# Task description
Restate the full set of records exactly, without adding or dropping a word.

# The data
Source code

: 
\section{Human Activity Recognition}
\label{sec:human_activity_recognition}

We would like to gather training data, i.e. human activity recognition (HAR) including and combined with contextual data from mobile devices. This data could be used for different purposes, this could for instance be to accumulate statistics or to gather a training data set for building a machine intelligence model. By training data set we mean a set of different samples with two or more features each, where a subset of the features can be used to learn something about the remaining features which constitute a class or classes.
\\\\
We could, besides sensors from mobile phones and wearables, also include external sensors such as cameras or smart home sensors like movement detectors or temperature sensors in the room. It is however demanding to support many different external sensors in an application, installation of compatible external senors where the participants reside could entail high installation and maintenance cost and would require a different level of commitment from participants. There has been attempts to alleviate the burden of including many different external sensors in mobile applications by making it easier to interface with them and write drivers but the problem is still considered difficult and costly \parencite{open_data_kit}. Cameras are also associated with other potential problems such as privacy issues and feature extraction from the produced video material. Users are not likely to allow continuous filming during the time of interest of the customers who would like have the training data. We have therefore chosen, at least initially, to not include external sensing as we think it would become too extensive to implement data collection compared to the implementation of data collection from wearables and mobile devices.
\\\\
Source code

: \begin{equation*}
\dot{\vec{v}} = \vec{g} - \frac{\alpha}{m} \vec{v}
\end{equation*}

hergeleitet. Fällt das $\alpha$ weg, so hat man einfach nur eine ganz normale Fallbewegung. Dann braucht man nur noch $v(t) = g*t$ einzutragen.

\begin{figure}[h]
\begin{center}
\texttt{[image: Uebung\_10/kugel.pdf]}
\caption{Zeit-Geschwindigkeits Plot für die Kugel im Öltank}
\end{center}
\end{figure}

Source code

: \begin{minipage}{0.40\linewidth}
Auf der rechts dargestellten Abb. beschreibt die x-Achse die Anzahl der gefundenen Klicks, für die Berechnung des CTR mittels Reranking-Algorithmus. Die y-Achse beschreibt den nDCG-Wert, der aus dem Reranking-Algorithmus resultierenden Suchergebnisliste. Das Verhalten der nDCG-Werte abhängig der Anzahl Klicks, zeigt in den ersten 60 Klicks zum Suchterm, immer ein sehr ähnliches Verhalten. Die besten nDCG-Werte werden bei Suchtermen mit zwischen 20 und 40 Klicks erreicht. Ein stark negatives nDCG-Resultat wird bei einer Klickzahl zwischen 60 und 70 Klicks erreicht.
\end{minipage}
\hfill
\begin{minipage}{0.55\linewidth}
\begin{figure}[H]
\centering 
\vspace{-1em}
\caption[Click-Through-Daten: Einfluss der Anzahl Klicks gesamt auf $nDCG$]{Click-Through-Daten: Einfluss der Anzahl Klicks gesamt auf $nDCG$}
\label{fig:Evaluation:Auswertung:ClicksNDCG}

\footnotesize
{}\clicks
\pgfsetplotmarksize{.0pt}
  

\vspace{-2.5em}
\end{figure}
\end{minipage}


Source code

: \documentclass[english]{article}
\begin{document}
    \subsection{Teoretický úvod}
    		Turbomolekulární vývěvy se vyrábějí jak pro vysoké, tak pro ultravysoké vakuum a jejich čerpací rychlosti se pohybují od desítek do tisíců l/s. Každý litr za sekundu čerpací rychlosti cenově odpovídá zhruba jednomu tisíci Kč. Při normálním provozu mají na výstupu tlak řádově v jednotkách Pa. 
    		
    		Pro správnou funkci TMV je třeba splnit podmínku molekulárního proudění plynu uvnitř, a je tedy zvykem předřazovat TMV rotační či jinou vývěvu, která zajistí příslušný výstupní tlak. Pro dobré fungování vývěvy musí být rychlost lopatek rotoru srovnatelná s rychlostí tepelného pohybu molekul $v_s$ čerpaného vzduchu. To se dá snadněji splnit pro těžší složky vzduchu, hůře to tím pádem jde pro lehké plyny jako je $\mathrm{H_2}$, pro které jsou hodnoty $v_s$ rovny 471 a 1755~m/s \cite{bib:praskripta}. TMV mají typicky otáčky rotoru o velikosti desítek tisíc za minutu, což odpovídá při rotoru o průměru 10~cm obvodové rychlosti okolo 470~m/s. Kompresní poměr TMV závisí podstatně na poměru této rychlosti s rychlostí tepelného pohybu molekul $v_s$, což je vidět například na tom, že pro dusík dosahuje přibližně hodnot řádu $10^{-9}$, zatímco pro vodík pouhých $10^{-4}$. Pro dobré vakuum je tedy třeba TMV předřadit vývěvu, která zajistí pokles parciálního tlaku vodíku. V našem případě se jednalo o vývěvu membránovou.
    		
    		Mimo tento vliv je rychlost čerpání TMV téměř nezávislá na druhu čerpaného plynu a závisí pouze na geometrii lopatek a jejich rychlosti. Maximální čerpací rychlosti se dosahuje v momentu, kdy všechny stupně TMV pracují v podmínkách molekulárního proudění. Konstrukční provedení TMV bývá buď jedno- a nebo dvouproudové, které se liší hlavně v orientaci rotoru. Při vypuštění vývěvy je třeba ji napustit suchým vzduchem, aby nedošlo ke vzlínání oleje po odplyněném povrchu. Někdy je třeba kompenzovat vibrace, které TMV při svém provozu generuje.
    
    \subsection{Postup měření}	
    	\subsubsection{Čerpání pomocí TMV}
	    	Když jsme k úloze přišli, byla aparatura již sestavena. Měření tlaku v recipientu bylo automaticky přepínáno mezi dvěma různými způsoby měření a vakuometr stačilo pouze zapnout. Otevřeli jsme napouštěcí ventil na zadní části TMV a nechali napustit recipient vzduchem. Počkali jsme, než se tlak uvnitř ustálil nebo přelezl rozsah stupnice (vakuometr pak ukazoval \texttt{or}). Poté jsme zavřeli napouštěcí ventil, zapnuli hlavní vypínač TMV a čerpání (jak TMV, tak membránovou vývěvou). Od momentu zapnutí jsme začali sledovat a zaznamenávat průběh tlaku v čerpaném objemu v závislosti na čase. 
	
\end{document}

# Output for this task
Source code

: 
\section{Human Activity Recognition}
\label{sec:human_activity_recognition}

We would like to gather training data, i.e. human activity recognition (HAR) including and combined with contextual data from mobile devices. This data could be used for different purposes, this could for instance be to accumulate statistics or to gather a training data set for building a machine intelligence model. By training data set we mean a set of different samples with two or more features each, where a subset of the features can be used to learn something about the remaining features which constitute a class or classes.
\\\\
We could, besides sensors from mobile phones and wearables, also include external sensors such as cameras or smart home sensors like movement detectors or temperature sensors in the room. It is however demanding to support many different external sensors in an application, installation of compatible external senors where the participants reside could entail high installation and maintenance cost and would require a different level of commitment from participants. There has been attempts to alleviate the burden of including many different external sensors in mobile applications by making it easier to interface with them and write drivers but the problem is still considered difficult and costly \parencite{open_data_kit}. Cameras are also associated with other potential problems such as privacy issues and feature extraction from the produced video material. Users are not likely to allow continuous filming during the time of interest of the customers who would like have the training data. We have therefore chosen, at least initially, to not include external sensing as we think it would become too extensive to implement data collection compared to the implementation of data collection from wearables and mobile devices.
\\\\
Source code

: \begin{equation*}
\dot{\vec{v}} = \vec{g} - \frac{\alpha}{m} \vec{v}
\end{equation*}

hergeleitet. Fällt das $\alpha$ weg, so hat man einfach nur eine ganz normale Fallbewegung. Dann braucht man nur noch $v(t) = g*t$ einzutragen.

\begin{figure}[h]
\begin{center}
\texttt{[image: Uebung\_10/kugel.pdf]}
\caption{Zeit-Geschwindigkeits Plot für die Kugel im Öltank}
\end{center}
\end{figure}

Source code

: \begin{minipage}{0.40\linewidth}
Auf der rechts dargestellten Abb. beschreibt die x-Achse die Anzahl der gefundenen Klicks, für die Berechnung des CTR mittels Reranking-Algorithmus. Die y-Achse beschreibt den nDCG-Wert, der aus dem Reranking-Algorithmus resultierenden Suchergebnisliste. Das Verhalten der nDCG-Werte abhängig der Anzahl Klicks, zeigt in den ersten 60 Klicks zum Suchterm, immer ein sehr ähnliches Verhalten. Die besten nDCG-Werte werden bei Suchtermen mit zwischen 20 und 40 Klicks erreicht. Ein stark negatives nDCG-Resultat wird bei einer Klickzahl zwischen 60 und 70 Klicks erreicht.
\end{minipage}
\hfill
\begin{minipage}{0.55\linewidth}
\begin{figure}[H]
\centering 
\vspace{-1em}
\caption[Click-Through-Daten: Einfluss der Anzahl Klicks gesamt auf $nDCG$]{Click-Through-Daten: Einfluss der Anzahl Klicks gesamt auf $nDCG$}
\label{fig:Evaluation:Auswertung:ClicksNDCG}

\footnotesize
{}\clicks
\pgfsetplotmarksize{.0pt}
  

\vspace{-2.5em}
\end{figure}
\end{minipage}


Source code

: \documentclass[english]{article}
\begin{document}
    \subsection{Teoretický úvod}
    		Turbomolekulární vývěvy se vyrábějí jak pro vysoké, tak pro ultravysoké vakuum a jejich čerpací rychlosti se pohybují od desítek do tisíců l/s. Každý litr za sekundu čerpací rychlosti cenově odpovídá zhruba jednomu tisíci Kč. Při normálním provozu mají na výstupu tlak řádově v jednotkách Pa. 
    		
    		Pro správnou funkci TMV je třeba splnit podmínku molekulárního proudění plynu uvnitř, a je tedy zvykem předřazovat TMV rotační či jinou vývěvu, která zajistí příslušný výstupní tlak. Pro dobré fungování vývěvy musí být rychlost lopatek rotoru srovnatelná s rychlostí tepelného pohybu molekul $v_s$ čerpaného vzduchu. To se dá snadněji splnit pro těžší složky vzduchu, hůře to tím pádem jde pro lehké plyny jako je $\mathrm{H_2}$, pro které jsou hodnoty $v_s$ rovny 471 a 1755~m/s \cite{bib:praskripta}. TMV mají typicky otáčky rotoru o velikosti desítek tisíc za minutu, což odpovídá při rotoru o průměru 10~cm obvodové rychlosti okolo 470~m/s. Kompresní poměr TMV závisí podstatně na poměru této rychlosti s rychlostí tepelného pohybu molekul $v_s$, což je vidět například na tom, že pro dusík dosahuje přibližně hodnot řádu $10^{-9}$, zatímco pro vodík pouhých $10^{-4}$. Pro dobré vakuum je tedy třeba TMV předřadit vývěvu, která zajistí pokles parciálního tlaku vodíku. V našem případě se jednalo o vývěvu membránovou.
    		
    		Mimo tento vliv je rychlost čerpání TMV téměř nezávislá na druhu čerpaného plynu a závisí pouze na geometrii lopatek a jejich rychlosti. Maximální čerpací rychlosti se dosahuje v momentu, kdy všechny stupně TMV pracují v podmínkách molekulárního proudění. Konstrukční provedení TMV bývá buď jedno- a nebo dvouproudové, které se liší hlavně v orientaci rotoru. Při vypuštění vývěvy je třeba ji napustit suchým vzduchem, aby nedošlo ke vzlínání oleje po odplyněném povrchu. Někdy je třeba kompenzovat vibrace, které TMV při svém provozu generuje.
    
    \subsection{Postup měření}	
    	\subsubsection{Čerpání pomocí TMV}
	    	Když jsme k úloze přišli, byla aparatura již sestavena. Měření tlaku v recipientu bylo automaticky přepínáno mezi dvěma různými způsoby měření a vakuometr stačilo pouze zapnout. Otevřeli jsme napouštěcí ventil na zadní části TMV a nechali napustit recipient vzduchem. Počkali jsme, než se tlak uvnitř ustálil nebo přelezl rozsah stupnice (vakuometr pak ukazoval \texttt{or}). Poté jsme zavřeli napouštěcí ventil, zapnuli hlavní vypínač TMV a čerpání (jak TMV, tak membránovou vývěvou). Od momentu zapnutí jsme začali sledovat a zaznamenávat průběh tlaku v čerpaném objemu v závislosti na čase. 
	
\end{document}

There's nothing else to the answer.